Case report: Combination therapy with selinexor, decitabine and half-dose CAG regimen for relapsed elderly acute myeloid leukemia

The treatment of elderly patients diagnosed with acute myeloid leukemia (AML) poses significant challenges. Currently, one promising strategy in therapeutic interventions for geriatric individuals revolves around the utilization of small molecule targeted drugs either independently or in conjunction with demethylating agents. In this report, we present the successful attainment of complete remission in an elderly female patient with relapsed AML, the patient underwent treatment with a combination of Selinexor, decitabine, and a half-dose CAG regimen for two cycles. Subsequently, the patient has sustained this remission through consolidation therapy involving a medium dose of Ara-c. This therapeutic regimen has demonstrated favorable outcomes in the management of relapsed AML in elderly individuals. Furthermore, the adverse reactions were manageable. In order to devise an efficacious treatment regimen for elderly patients suffering from relapsed and refractory acute myeloid leukemia, it is imperative to incorporate a larger cohort of cases for clinical investigation.

Introduction

The treatment of elderly patients diagnosed with acute myeloid leukemia (AML) poses significant challenges for hematologists due to the presence of strong heterogeneity, poor performance status, multiple comorbidities, and adverse prognostic factors (1). However, in recent years, the introduction and utilization of diverse novel drugs have led to substantial advancements in the management of AML in the elderly population.

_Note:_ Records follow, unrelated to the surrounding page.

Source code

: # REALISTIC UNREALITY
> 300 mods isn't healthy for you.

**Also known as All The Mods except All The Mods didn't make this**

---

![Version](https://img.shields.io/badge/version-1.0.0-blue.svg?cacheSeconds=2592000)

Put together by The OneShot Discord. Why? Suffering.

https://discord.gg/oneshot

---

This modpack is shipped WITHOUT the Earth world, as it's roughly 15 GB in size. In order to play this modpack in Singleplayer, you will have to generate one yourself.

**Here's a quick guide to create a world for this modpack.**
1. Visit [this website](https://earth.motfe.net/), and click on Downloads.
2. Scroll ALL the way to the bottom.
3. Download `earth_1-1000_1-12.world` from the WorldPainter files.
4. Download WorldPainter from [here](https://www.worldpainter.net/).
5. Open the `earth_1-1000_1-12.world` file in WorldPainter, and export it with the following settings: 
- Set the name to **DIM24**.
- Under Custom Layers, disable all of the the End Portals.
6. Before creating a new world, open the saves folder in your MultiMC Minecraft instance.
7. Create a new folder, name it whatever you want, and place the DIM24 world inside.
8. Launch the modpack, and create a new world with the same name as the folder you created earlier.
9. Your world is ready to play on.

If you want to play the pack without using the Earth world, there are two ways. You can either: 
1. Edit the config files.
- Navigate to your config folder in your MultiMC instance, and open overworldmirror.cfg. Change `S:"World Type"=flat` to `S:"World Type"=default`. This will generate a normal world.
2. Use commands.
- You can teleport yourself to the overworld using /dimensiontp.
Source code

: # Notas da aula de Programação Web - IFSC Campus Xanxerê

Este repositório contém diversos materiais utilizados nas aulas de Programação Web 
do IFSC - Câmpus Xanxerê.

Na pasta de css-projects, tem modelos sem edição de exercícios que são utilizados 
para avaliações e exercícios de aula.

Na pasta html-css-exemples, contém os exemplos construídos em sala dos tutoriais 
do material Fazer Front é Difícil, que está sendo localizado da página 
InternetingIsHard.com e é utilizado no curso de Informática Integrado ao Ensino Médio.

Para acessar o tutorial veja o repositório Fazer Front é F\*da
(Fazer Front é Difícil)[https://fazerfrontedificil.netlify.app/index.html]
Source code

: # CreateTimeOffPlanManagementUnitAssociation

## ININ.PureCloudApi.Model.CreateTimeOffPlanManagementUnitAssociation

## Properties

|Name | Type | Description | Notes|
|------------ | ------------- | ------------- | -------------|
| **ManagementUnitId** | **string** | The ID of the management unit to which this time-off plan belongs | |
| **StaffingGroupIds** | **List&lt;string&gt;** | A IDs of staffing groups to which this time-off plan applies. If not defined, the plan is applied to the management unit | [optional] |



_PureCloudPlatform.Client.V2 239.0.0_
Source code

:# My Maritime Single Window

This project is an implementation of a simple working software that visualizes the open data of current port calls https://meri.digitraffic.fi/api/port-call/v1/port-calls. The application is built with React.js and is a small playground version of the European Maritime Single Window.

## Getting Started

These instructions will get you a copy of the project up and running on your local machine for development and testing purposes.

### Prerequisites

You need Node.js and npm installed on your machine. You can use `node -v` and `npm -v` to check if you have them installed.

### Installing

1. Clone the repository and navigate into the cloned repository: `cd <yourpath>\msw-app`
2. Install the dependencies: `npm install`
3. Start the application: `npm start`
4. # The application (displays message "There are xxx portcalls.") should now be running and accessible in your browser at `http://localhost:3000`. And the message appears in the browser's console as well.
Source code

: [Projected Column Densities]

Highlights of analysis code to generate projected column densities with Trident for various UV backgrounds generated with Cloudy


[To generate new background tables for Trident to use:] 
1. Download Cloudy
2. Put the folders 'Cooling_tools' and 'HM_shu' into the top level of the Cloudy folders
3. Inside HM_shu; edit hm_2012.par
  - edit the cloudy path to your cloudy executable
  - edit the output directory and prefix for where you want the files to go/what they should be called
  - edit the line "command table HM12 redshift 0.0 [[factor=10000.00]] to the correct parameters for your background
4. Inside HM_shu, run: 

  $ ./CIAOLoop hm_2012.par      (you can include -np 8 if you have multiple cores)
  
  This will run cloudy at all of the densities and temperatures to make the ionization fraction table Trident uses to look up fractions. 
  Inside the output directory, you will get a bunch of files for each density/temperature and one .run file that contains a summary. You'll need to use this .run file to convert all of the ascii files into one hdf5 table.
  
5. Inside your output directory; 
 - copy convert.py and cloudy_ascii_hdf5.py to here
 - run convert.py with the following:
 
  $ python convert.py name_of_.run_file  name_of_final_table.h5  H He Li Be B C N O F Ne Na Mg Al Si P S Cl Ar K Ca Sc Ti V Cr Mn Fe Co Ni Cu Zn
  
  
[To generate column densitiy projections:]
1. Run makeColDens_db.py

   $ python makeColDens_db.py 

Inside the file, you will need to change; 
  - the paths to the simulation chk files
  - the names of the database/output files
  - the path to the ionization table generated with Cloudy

According to data analysis conducted by the MD Anderson Cancer Center (2), the response rate to intensive chemotherapy in elderly patients with AML is estimated to be between 40% and 50%. However, these patients face a high early mortality rate of 26% to 36% within 1 to 2 months, and their median survival is limited to only 4 to 6 months. Furthermore, the overall one-year survival rate for elderly AML patients is less than 30%, which is significantly lower compared to the response rate of 70% to 80% and the long-term survival rate of 40% to 50% observed in younger patients.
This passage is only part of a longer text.